### Stored items

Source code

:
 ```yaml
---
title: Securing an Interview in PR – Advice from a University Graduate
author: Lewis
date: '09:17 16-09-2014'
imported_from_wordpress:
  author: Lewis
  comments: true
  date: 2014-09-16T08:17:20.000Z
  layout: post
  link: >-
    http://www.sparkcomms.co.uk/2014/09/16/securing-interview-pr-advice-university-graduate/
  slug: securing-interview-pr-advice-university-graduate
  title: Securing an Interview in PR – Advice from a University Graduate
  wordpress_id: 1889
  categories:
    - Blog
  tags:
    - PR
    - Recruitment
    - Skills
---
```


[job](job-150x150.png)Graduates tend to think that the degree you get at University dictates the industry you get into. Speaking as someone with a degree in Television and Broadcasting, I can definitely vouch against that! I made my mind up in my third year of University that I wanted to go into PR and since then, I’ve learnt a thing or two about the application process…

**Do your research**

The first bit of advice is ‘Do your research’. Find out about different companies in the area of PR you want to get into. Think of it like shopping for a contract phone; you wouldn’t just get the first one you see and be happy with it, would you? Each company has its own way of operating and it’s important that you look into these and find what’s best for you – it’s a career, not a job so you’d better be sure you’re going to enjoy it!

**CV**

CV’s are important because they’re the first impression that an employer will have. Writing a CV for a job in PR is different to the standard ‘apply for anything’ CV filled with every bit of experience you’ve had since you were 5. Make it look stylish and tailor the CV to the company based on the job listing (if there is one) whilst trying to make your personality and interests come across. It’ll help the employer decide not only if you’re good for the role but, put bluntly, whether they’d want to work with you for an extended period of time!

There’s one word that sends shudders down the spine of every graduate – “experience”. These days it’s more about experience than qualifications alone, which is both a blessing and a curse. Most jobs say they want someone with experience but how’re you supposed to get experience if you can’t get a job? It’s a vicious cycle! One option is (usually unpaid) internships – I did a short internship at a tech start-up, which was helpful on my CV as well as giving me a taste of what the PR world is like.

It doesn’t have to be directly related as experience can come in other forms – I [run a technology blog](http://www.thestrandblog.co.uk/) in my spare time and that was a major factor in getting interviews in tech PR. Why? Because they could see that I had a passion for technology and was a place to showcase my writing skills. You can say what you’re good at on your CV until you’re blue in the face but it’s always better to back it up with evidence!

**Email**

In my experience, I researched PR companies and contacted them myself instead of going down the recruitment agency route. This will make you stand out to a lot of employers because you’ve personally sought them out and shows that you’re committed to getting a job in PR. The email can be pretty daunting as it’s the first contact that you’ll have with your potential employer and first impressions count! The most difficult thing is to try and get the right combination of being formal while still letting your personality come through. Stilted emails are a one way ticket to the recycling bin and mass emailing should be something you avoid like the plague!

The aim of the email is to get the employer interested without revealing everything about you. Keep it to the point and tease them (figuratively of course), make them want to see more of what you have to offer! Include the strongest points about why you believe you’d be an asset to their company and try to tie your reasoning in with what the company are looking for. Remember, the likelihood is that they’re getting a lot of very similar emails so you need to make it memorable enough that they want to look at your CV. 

* * *

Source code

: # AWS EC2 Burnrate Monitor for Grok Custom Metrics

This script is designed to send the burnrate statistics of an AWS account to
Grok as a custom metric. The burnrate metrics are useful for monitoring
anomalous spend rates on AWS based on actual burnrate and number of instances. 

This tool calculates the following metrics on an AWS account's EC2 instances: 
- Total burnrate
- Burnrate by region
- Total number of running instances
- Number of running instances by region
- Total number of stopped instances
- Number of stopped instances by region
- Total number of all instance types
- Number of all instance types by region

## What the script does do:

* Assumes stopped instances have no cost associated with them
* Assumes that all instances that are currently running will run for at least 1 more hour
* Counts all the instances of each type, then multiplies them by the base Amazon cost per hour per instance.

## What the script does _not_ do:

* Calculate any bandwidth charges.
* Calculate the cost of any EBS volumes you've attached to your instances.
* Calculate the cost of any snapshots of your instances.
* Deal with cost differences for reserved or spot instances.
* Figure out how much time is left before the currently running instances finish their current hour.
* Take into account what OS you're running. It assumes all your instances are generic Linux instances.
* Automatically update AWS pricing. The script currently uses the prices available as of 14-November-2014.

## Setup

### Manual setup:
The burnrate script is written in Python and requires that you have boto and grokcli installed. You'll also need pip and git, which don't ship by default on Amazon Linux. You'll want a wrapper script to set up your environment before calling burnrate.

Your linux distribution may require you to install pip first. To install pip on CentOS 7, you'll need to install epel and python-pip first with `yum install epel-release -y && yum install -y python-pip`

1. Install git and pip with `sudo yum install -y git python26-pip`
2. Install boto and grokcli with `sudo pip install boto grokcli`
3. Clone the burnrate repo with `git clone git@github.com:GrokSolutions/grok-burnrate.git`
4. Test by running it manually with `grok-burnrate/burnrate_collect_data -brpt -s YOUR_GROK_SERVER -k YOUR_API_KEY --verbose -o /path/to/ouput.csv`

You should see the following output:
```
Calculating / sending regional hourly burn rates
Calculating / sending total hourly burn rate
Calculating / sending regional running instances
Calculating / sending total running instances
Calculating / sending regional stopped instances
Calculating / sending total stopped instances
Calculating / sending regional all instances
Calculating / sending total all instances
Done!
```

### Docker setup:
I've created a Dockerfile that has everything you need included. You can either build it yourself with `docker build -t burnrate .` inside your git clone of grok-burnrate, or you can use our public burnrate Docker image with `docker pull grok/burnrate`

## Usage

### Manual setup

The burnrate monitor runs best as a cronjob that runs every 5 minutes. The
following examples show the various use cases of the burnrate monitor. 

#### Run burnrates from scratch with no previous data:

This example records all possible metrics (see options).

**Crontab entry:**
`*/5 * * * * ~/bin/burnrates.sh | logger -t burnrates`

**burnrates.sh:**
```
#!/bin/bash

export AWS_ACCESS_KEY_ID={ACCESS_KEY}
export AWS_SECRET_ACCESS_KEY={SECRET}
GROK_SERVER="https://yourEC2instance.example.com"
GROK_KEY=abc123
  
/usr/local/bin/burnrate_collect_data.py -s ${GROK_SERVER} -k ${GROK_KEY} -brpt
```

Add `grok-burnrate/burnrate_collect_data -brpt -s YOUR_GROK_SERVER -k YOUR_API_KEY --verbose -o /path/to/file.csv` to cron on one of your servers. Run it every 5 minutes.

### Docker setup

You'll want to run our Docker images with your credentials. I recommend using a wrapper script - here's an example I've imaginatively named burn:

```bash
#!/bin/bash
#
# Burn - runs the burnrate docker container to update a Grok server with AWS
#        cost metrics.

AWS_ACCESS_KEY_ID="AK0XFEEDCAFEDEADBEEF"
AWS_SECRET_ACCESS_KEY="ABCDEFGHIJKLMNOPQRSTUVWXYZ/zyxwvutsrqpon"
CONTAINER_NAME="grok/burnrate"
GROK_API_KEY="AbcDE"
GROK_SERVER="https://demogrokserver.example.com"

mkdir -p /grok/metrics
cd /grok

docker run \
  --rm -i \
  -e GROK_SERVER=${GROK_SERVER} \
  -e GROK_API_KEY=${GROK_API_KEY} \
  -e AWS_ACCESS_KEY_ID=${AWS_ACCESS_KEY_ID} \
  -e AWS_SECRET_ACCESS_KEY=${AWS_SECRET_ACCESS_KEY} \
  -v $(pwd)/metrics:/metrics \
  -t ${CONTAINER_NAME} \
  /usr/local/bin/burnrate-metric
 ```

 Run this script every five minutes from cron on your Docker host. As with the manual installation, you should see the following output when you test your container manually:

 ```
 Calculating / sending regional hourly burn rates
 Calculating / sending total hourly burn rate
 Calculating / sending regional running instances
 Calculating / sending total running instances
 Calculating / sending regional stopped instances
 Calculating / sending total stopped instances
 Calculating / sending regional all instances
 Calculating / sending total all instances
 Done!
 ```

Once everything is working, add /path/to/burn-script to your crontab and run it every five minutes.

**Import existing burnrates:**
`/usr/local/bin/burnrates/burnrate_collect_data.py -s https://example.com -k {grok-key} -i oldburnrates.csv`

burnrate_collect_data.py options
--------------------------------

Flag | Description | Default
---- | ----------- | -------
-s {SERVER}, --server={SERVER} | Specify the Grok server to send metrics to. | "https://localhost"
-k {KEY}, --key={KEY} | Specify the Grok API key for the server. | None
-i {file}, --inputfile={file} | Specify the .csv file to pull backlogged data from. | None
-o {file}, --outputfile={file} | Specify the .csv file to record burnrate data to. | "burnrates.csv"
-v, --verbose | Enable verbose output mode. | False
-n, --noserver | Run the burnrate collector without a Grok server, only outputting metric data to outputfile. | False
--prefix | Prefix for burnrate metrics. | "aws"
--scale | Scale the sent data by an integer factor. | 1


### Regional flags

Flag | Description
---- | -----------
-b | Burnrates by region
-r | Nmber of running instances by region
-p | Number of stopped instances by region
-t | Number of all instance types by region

### Directions for this task
Take every line from the data that contains the word "minutes".

### Solved exercise
The burnrate monitor runs best as a cronjob that runs every 5 minutes. The
Add `grok-burnrate/burnrate_collect_data -brpt -s YOUR_GROK_SERVER -k YOUR_API_KEY --verbose -o /path/to/file.csv` to cron on one of your servers. Run it every 5 minutes.
 Run this script every five minutes from cron on your Docker host. As with the manual installation, you should see the following output when you test your container manually:
Once everything is working, add /path/to/burn-script to your crontab and run it every five minutes.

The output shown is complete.